Au total, six personnes ont été interpellées, dont quatre ont été écrouées dans ce Qatargate. Parmi eux, la députée grecque au Parlement européen Eva Kaili, qui a été arrêtée vendredi par la police belge dans le cadre d'une "enquête majeure". Elle est soupçonnée de participation à une organisation de blanchiment d'argent et corruption en ayant accepté d'importantes sommes d'argent" et de faire du lobbying illicite en faveur d'un État du golfe Persique, que les médias belges ont identifié comme étant le Qatar, l'hôte controversé de la Coupe du monde de la FIFA 2022.
A ses côtés, Pier Antonio Panzeri a lui été inculpé pour « corruption, blanchiment et organisation criminelle ». Luca Visentini, directeur d'ONG et secrétaire général de la Confédération syndicale internationale, a également été arrêté vendredi. Enfin, Francesco Giorgi, le compagnon de la députée Eva Kaili, a reconnu faire partie d’un réseau d’influence au service du Qatar. L'ONG « Fight impunity » serait également concernée. « Du matériel informatique et des téléphones portables » ont notamment été saisis et feront rapidement l'objet d'analyses approfondies, a déclaré la police belge.

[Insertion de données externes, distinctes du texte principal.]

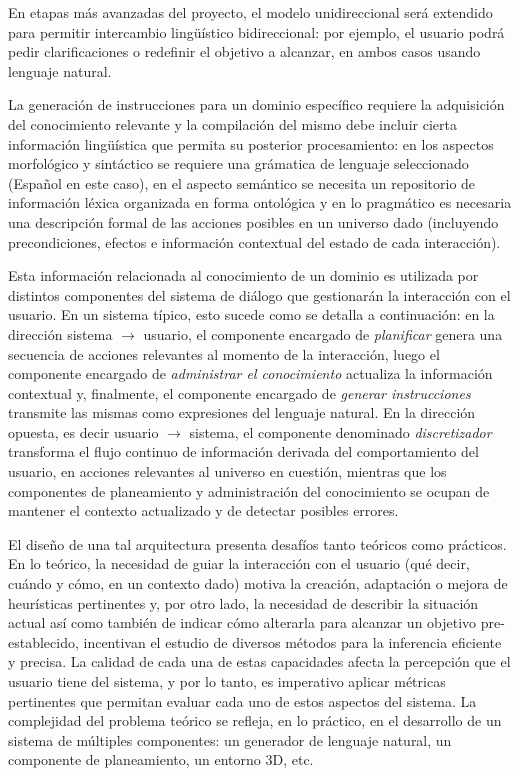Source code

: En etapas m\'as avanzadas del proyecto, el modelo unidireccional ser\'a extendido para
permitir intercambio ling\"u\'istico bidireccional: por ejemplo, el usuario podr\'a
pedir clarificaciones o redefinir el objetivo a alcanzar, en ambos casos usando lenguaje natural.

La generaci\'on de instrucciones para un dominio espec\'ifico requiere la adquisici\'on del conocimiento relevante y la compilaci\'on del mismo debe incluir cierta informaci\'on  ling\"u\'istica que permita su posterior procesamiento: en los aspectos morfol\'ogico y sint\'actico se requiere una gr\'amatica de lenguaje seleccionado (Espa\~nol en este caso), en el aspecto sem\'antico se necesita un repositorio de informaci\'on l\'exica organizada en forma ontol\'ogica y en lo pragm\'atico es necesaria una descripci\'on formal de las
acciones posibles en un universo dado (incluyendo precondiciones, efectos e informaci\'on contextual del estado de cada interacci\'on).

Esta informaci\'on relacionada al conocimiento de un dominio es utilizada por distintos componentes del sistema de di\'alogo que
gestionar\'an la interacci\'on con el usuario. En un sistema t\'ipico, esto sucede como se detalla a continuaci\'on: en la direcci\'on sistema $\rightarrow$ usuario, el componente encargado de \textit{planificar} genera una secuencia de acciones relevantes al momento de la interacci\'on, luego el componente encargado de  \textit{administrar el conocimiento} actualiza la informaci\'on contextual y,  finalmente, el componente encargado de
\textit{generar instrucciones}  transmite las mismas como expresiones
del lenguaje natural.  En la direcci\'on opuesta, es decir usuario $\rightarrow$ sistema,  el componente denominado \textit{discretizador}
transforma el flujo continuo de informaci\'on derivada del comportamiento del usuario, en acciones relevantes al universo en cuesti\'on, mientras que
los componentes de planeamiento y administraci\'on del conocimiento se ocupan
de mantener el contexto actualizado y de detectar posibles errores.


El dise\~no de una tal arquitectura presenta
desaf\'ios tanto te\'oricos como pr\'acticos.  En lo te\'orico, la necesidad de
 guiar la interacci\'on con el usuario (qu\'e decir,
cu\'ando y c\'omo, en un contexto dado) motiva la creaci\'on, adaptaci\'on o mejora de heur\'isticas pertinentes y, por otro lado,  la necesidad de describir la situaci\'on actual as\'i como tambi\'en  de indicar c\'omo alterarla para alcanzar un objetivo pre-establecido, incentivan el estudio de diversos m\'etodos
para la inferencia eficiente y precisa.
La calidad de cada una de estas capacidades afecta la percepci\'on que
el usuario tiene del sistema, y por lo tanto, es imperativo aplicar m\'etricas pertinentes que permitan evaluar cada uno de estos aspectos del sistema.  La complejidad del problema te\'orico se
refleja, en lo pr\'actico, en el desarrollo de un sistema de m\'ultiples componentes: un
generador de lenguaje natural, un componente de planeamiento, un entorno 3D, etc.

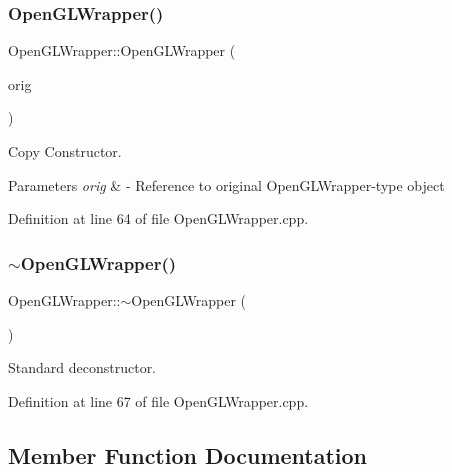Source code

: \subsubsection{\texorpdfstring{OpenGLWrapper()}{OpenGLWrapper()}\hspace{0.1cm}{\footnotesize\ttfamily [3/3]}}
{\footnotesize\ttfamily Open\+G\+L\+Wrapper\+::\+Open\+G\+L\+Wrapper (\begin{DoxyParamCaption}\item[{const \mbox{\hyperlink{classOpenGLWrapper}{Open\+G\+L\+Wrapper}} \&}]{orig }\end{DoxyParamCaption})}



Copy Constructor. 


\begin{DoxyParams}{Parameters}
{\em orig} & -\/ Reference to original Open\+G\+L\+Wrapper-\/type object \\
\hline
\end{DoxyParams}


Definition at line 64 of file Open\+G\+L\+Wrapper.\+cpp.

\mbox{\label{classOpenGLWrapper_aeb3efd8a1f2990c48a16ca85e203025e}} 
\subsubsection{\texorpdfstring{$\sim$OpenGLWrapper()}{~OpenGLWrapper()}}
{\footnotesize\ttfamily Open\+G\+L\+Wrapper\+::$\sim$\+Open\+G\+L\+Wrapper (\begin{DoxyParamCaption}{ }\end{DoxyParamCaption})\hspace{0.3cm}{\ttfamily [virtual]}}

Standard deconstructor. 

Definition at line 67 of file Open\+G\+L\+Wrapper.\+cpp.



\subsection{Member Function Documentation}
\mbox{\label{classOpenGLWrapper_a0c878818b04f78dd90e44dfed481ccab}} 
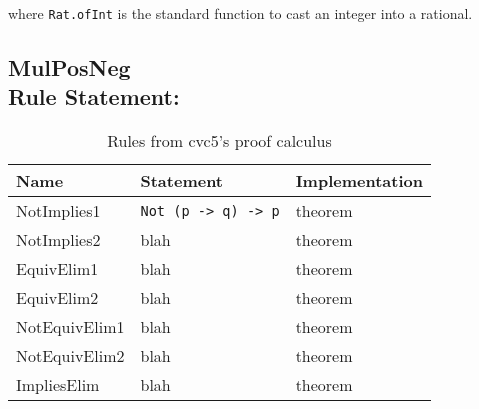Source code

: where \texttt{Rat.ofInt} is the standard function to cast an integer into a rational.

\subsection{MulPosNeg\\Rule Statement:}



\begin{table}[]\label{tab:rules}
\centering
\begin{tabular}{ l l l }
\toprule
Name        & Statement & Implementation \\ \midrule
NotImplies1 & \texttt{Not (p -> q) -> p}      & theorem        \\ \midrule
NotImplies2 & blah      & theorem        \\ \midrule
EquivElim1  & blah      & theorem        \\ \midrule
EquivElim2  & blah      & theorem        \\ \midrule
NotEquivElim1  & blah      & theorem        \\ \midrule
NotEquivElim2  & blah      & theorem        \\ \midrule
ImpliesElim & blah      & theorem        \\ \bottomrule
\end{tabular}
\caption{Rules from cvc5's proof calculus}
\end{table}




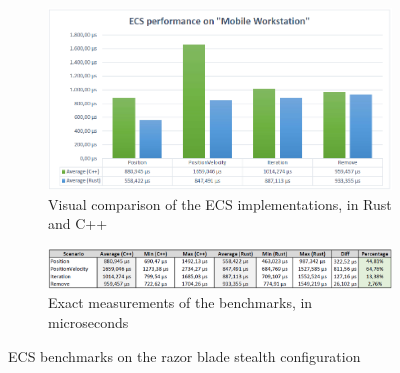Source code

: \clearpage

\begin{figure}[h!]
	\centering
	\begin{subfigure}[b]{\textwidth}
		\includegraphics[width=1\linewidth]{PICs/ecs_bench_workstation.png}
		\caption{Visual comparison of the \ac{ECS} implementations, in Rust and C++}
		\label{fig:ecs_bench_blade} 
	\end{subfigure}
	
	\begin{subfigure}[b]{\textwidth}
		\includegraphics[width=1\linewidth]{PICs/ecs_bench_workstation_data.png}
		\caption{Exact measurements of the benchmarks, in microseconds}
		\label{fig:ecs_bench_blade_data}
	\end{subfigure}
	
	\caption[ECS benchmarks blade]{\ac{ECS} benchmarks on the razor blade stealth configuration}
\end{figure}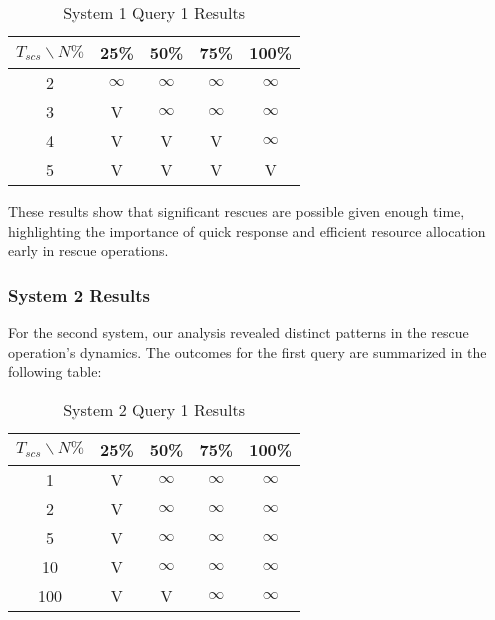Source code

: \begin{table}[H]
	\centering
	\small
	\begin{tabular}{|c|c|c|c|c|}
		\hline
		$T_{scs}\backslash N\%$ & 25\% & 50\% & 75\% & 100\% \\ \hline
		2                       & $\infty$   & $\infty$   & $\infty$   & $\infty$    \\ \hline
		3                       & V   & $\infty$   & $\infty$   & $\infty$    \\ \hline
		4                       & V   & V   & V   & $\infty$    \\ \hline
		5                       & V   & V   & V   & V    \\ \hline
	\end{tabular}
	\caption{System 1 Query 1 Results}
	\label{tab:system1}
	\normalsize
\end{table}

These results show that significant rescues are possible given enough time, highlighting the importance of quick response and efficient resource allocation early in rescue operations.

\subsubsection{System 2 Results}
For the second system, our analysis revealed distinct patterns in the rescue operation's dynamics. 
The outcomes for the first query are summarized in the following table:

\begin{table}[H]
	\centering
	\small
	\begin{tabular}{|c|c|c|c|c|}
		\hline
		$T_{scs}\backslash N\%$ & 25\% & 50\% & 75\% & 100\% \\ \hline
		1                     & V   & $\infty$  & $\infty$   &$\infty$    \\ \hline
		2                       & V   & $\infty$  & $\infty$   &$\infty$    \\ \hline
		5                      & V   & $\infty$  & $\infty$   &$\infty$    \\ \hline
		10                      & V   & $\infty$  & $\infty$   &$\infty$    \\ \hline
		100                       & V   & V  & $\infty$   &$\infty$    \\ \hline
	\end{tabular}
	\caption{System 2 Query 1 Results}
	\label{tab:system1}
	\normalsize
\end{table}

La régulation du lobbying au niveau de l’Union européenne
« Ces allégations sont extrêmement préoccupantes. C'est une question de confiance dans les personnes au cœur de nos institutions », a réagi la présidente de la Commission européenne, Ursula von der Leyen au sujet des arrestations. Les députés sont, en somme, accusés de céder au lobbying, qui est défini par le Parlement européen comme étant « toutes les activités menées dans le but d’influencer les politiques et les processus de décision des instruments de l’Union, quel que soit le lieu où elles sont réalisées et quel que soit le canal ou le mode de communication utilisé ».
Depuis juillet 2021, il existe une instance de régulation du lobbying au niveau européen. Il s’agit d'un registre de transparence de l’Union européenne, une base de données qui répertorie les organisations qui cherchent à influencer le processus législatif et de mise en œuvre des politiques européennes. 12 000 entités y sont actuellement recensées, mais l’inscription au registre est facultative. Si depuis 2011, les lobbies doivent s’enregistrer pour recevoir une carte qui leur permet d’accéder au bâtiment et doivent également accepter un code de bonne conduite qui leur interdit de verser certains cadeaux, les eurodéputés ne sont pas obligés de déclarer l’ensemble des lobbies qu’ils vont rencontrer, contrairement aux commissaires européens de groupe.